One of the issues that I find myself and others discussing in retirement and as we age, is a loss of patience.

It seems contrary that one should be impatient when schedules and demands are not supposed to be a concern, but a number of people have told me that their patience markedly decreased after they retired. Little things seem to lead to quick outbursts. Long lines or inefficient people create rolling eyes, toe tapping and exasperated expressions. Road rage can become all too common if someone is ignoring a green signal, going 35 in a 45 zone, using the “fast” lane, to say nothing of someone In front of you texting while you wait for the light to turn green. At this point in life, your blood pressure doesn’t need these episodes, so what is the cause and what can you do to avoid them?
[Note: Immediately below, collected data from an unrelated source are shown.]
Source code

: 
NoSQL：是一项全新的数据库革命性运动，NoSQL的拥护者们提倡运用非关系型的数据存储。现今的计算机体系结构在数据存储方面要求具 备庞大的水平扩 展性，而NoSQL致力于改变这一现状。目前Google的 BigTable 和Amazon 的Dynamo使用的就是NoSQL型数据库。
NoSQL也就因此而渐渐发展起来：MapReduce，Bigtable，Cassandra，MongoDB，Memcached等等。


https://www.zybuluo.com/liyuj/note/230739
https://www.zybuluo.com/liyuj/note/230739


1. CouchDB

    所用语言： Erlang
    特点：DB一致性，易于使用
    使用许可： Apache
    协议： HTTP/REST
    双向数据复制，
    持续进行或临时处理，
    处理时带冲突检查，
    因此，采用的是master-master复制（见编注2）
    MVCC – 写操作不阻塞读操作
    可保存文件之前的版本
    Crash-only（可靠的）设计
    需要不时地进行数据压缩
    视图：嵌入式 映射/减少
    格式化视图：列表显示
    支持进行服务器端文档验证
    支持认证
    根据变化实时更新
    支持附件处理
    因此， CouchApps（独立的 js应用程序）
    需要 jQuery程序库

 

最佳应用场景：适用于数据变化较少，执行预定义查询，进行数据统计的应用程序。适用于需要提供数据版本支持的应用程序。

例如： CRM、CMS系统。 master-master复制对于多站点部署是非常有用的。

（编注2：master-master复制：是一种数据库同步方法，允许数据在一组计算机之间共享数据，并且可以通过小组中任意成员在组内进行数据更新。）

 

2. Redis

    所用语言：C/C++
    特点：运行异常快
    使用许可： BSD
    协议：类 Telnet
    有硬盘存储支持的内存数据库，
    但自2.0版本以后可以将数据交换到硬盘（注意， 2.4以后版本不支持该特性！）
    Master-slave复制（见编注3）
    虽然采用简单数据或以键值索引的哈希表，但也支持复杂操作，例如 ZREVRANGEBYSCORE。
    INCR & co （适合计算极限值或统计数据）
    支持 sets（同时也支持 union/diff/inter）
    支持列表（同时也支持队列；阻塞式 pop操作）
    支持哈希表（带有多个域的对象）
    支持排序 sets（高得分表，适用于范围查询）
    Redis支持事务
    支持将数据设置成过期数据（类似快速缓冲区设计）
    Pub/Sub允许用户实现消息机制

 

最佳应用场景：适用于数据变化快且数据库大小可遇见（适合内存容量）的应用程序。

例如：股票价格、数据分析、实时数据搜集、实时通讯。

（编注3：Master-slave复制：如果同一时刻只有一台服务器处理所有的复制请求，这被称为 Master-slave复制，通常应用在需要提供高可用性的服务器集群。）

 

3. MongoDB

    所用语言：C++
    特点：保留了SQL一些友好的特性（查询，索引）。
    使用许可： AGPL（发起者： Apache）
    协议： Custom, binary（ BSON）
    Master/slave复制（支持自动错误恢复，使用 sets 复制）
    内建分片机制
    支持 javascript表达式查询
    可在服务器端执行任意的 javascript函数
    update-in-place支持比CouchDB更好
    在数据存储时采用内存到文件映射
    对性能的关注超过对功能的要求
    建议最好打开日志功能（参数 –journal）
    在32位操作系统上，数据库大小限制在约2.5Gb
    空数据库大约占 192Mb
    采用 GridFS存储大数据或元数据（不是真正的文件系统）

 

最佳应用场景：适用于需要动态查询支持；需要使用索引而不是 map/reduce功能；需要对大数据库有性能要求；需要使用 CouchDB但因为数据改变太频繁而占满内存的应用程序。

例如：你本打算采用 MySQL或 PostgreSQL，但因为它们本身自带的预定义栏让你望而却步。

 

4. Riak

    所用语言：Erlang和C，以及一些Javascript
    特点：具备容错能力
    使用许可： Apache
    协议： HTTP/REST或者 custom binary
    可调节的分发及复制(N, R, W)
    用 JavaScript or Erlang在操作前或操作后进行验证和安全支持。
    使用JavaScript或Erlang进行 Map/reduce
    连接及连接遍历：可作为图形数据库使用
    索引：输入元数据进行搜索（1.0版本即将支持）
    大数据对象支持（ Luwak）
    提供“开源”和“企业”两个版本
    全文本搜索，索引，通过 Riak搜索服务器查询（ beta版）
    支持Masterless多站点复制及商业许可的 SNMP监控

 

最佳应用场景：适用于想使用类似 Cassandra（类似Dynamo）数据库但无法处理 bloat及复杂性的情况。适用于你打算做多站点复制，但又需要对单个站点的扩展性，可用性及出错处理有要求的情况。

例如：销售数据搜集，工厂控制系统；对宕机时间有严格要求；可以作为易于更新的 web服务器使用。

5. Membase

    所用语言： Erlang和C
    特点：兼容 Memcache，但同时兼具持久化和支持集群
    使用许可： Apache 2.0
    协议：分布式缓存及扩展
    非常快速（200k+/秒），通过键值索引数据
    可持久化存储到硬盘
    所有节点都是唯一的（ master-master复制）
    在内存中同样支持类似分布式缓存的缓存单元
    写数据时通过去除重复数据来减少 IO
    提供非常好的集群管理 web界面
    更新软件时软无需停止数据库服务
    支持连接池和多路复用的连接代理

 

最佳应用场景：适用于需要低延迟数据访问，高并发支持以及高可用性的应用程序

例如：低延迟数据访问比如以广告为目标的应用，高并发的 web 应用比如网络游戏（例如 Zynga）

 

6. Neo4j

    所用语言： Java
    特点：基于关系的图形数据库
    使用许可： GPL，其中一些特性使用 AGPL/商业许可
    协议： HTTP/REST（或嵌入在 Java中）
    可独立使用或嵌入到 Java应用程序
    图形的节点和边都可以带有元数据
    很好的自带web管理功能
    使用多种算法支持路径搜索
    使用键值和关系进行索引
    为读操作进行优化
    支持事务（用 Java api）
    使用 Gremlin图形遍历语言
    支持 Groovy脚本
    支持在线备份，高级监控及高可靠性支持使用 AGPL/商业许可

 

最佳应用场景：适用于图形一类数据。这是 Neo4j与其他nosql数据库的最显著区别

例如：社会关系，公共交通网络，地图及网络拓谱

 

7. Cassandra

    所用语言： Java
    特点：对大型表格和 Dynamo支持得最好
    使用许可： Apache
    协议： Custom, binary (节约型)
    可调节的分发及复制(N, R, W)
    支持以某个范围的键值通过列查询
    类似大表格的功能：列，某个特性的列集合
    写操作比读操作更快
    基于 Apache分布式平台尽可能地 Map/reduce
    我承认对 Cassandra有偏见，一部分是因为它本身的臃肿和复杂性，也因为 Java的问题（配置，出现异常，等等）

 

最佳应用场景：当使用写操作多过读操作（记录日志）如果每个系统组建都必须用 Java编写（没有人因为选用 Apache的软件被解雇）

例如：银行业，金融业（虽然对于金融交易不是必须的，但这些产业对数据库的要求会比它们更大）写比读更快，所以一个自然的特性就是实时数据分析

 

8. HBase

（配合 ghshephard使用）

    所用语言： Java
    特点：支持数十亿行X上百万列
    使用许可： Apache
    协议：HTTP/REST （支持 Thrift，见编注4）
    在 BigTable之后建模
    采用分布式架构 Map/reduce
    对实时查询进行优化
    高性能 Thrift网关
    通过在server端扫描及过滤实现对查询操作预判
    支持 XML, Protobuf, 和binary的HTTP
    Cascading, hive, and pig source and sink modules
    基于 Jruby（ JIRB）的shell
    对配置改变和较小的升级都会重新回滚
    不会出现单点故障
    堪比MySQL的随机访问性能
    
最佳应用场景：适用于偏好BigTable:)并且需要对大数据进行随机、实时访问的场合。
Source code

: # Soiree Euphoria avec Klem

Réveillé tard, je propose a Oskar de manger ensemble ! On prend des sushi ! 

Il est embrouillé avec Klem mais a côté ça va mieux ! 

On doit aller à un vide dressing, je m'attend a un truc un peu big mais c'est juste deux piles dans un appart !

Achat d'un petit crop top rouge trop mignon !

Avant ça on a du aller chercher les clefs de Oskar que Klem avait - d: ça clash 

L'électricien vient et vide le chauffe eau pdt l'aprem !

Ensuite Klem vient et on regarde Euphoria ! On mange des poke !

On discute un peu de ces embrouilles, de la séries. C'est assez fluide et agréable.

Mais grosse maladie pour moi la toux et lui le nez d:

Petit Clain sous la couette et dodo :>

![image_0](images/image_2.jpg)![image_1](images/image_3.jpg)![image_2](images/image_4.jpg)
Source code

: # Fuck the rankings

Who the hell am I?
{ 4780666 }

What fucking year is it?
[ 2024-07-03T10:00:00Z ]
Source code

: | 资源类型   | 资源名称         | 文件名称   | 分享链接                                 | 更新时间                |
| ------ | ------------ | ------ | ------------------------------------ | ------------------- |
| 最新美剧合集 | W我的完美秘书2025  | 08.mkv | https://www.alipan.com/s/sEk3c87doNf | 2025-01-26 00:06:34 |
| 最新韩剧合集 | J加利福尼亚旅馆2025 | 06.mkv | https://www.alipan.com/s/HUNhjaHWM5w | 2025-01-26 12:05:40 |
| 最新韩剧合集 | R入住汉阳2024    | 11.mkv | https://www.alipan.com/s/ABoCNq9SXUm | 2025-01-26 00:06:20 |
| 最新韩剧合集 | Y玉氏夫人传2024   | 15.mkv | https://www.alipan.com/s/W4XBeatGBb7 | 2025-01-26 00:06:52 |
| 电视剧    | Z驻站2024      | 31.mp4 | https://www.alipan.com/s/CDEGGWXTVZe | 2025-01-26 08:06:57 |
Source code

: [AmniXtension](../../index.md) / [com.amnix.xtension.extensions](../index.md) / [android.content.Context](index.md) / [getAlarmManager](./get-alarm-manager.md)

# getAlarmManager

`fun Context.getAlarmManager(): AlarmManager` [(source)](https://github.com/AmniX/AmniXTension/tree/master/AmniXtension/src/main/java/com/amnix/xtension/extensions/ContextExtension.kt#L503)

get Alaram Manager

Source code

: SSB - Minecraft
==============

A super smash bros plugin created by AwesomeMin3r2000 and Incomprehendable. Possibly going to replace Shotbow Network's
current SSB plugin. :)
The causes may be due to a number of situations. Maybe you REALLY DO need to be someplace at a certain time and this individual doing 35 in a 45 is causing you angst. Or maybe you left late and now the same situation has you steaming. This sort of aggravation is never good, but now that you are older, it may affect your health. However, you may also find yourself getting aggravated because things are not going as expected or you find yourself powerless to correct situations you believe you should. You want to help, you want to be more involved in family matters, for example, since you feel you can help. But you know there is a line, and once you cross it, you may find out you should have just minded your own business. These situations can be extremely aggravating and wear on your patience and your overall attitude.

Loss of patience is another trial of aging and learning, or relearning it, and as a result, developing a sense of calm, is a key attribute of a good life and also a content retirement. There are issues you can impact and you should, but you should also learn when to close your eyes, take a few deep breaths, and calm it. It will help you both physically and mentally, and since more trials will be forthcoming, developing a patient attitude and sense of calmness will not only benefit you, but also those around you. When you feel aggravated, close your eyes, take a few deep breaths and think calm. It works.

Happy retirement!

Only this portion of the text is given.